# Limited space, ideas would be great



## Str8fan (Jan 24, 2013)

My living situation changed in the past 7 months and with the winter months upon us, I'm getting the urge to set up a small layout. But the problem I have is that I don't have much room to work with. I'm thinking maybe a small coffee table or, if possible, something a bit smaller. I'd say a 2' x 3' layout may be suitable for the amount of limited space that I have.

I would like some ideas if anyone has any to offer. I've looked at some layout plans but so far there is nothing that really sparks my interest. Has anyone here ever built a small layout or even something a bit smaller than the 2' x 3' as mentioned above that you were satisfied with? I realize that with a layout this small, I'm going to be pretty much limited to a basic oval.


----------



## Fire21 (Mar 9, 2014)

Yeah, that's pretty small, even for N-scale. Perhaps you could add a crossover for reversing, or an X and have double reverse capability. Make a tunnel at one end, and a few other scenic interest points like a river with a bridge. Good luck! Happy New Year!


----------



## Cycleops (Dec 6, 2014)

Hello. Don't worry there's plenty that you can do with that size. All mine are around that size. Rather than an oval try an end to end arrangement, this will give more operational variety. Have a look at Carl Arendt's site for plenty of ideas http://www.carendt.com/small-layout-scrapbook/


----------



## Big Ed (Jun 16, 2009)

This member went MIA after he started this. 
An ideal for you,
http://www.modeltrainforum.com/showthread.php?t=15467


----------



## ckblum (Nov 28, 2013)

I built a small 2.5 x 3 double loop. I spliced in a few switches later on but ended up selling it.

You could do a small 2x3 switching layout. With a "U" shaped track plan with a center divider. Add a switch leading off the layout for possible expansion in the future or for a removable staging yard.


----------



## ckblum (Nov 28, 2013)

I was bored tonight and drew up a quick plan. Something simple, two industries to switch cars between with an interchange track leading off layout that could connect to a small staging yard.

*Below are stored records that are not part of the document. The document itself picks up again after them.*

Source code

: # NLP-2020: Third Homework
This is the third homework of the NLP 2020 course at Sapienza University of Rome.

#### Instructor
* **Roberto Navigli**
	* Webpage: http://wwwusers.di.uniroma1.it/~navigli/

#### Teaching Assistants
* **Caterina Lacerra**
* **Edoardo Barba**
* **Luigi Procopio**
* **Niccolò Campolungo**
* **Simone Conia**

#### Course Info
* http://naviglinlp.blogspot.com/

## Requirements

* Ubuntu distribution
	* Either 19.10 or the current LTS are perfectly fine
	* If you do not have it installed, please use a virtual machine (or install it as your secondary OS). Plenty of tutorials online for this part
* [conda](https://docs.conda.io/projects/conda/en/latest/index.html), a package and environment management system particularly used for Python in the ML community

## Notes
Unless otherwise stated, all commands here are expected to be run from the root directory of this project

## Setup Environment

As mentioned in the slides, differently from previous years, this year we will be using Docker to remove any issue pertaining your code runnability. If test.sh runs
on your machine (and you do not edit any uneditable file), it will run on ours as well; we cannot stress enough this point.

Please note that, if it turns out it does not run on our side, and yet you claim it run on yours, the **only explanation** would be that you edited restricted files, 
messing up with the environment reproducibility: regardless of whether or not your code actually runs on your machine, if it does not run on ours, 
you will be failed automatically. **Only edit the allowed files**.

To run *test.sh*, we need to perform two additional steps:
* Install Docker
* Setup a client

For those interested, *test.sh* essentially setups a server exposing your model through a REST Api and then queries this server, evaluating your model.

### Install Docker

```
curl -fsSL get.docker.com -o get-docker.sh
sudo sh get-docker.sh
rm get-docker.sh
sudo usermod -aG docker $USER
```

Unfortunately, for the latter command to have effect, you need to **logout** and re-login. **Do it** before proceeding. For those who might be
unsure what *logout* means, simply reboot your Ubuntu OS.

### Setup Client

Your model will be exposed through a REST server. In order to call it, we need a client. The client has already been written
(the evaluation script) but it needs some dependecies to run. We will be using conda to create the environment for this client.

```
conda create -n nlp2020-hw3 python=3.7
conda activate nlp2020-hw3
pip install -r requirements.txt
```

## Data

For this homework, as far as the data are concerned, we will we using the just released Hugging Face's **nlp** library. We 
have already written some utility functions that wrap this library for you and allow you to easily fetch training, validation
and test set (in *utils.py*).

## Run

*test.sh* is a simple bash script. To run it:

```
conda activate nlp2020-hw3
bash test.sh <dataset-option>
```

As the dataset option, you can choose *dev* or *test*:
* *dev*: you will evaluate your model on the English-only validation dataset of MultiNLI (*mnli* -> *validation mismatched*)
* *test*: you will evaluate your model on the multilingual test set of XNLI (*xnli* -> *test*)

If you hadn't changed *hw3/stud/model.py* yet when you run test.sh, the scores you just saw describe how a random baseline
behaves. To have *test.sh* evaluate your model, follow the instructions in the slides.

Let me know what you think! Is this something along the lines you were thinking? It is on a 26" by 36" board, needed a few inches to give some wiggle room on the edge. Radius 9.75 min, but uses 19" sections as simple easements.


----------



## Cycleops (Dec 6, 2014)

That plan looks good ckblum. Like the scenic divider. Maybe the track top left would go to a fiddle yard, or whatever you call it over there.


----------



## jargonlet (Dec 21, 2011)

I found this quite a while ago. The idea intrigued me and with upcoming release of the Atlas Shays, I have though about doing a small logging layout with it.

http://www.scottpages.net/PizzaN.htm


----------



## Fire21 (Mar 9, 2014)

That's a fascinating little roundy-round that could be installed at the end (even the middle) of a medium to large n-scale layout.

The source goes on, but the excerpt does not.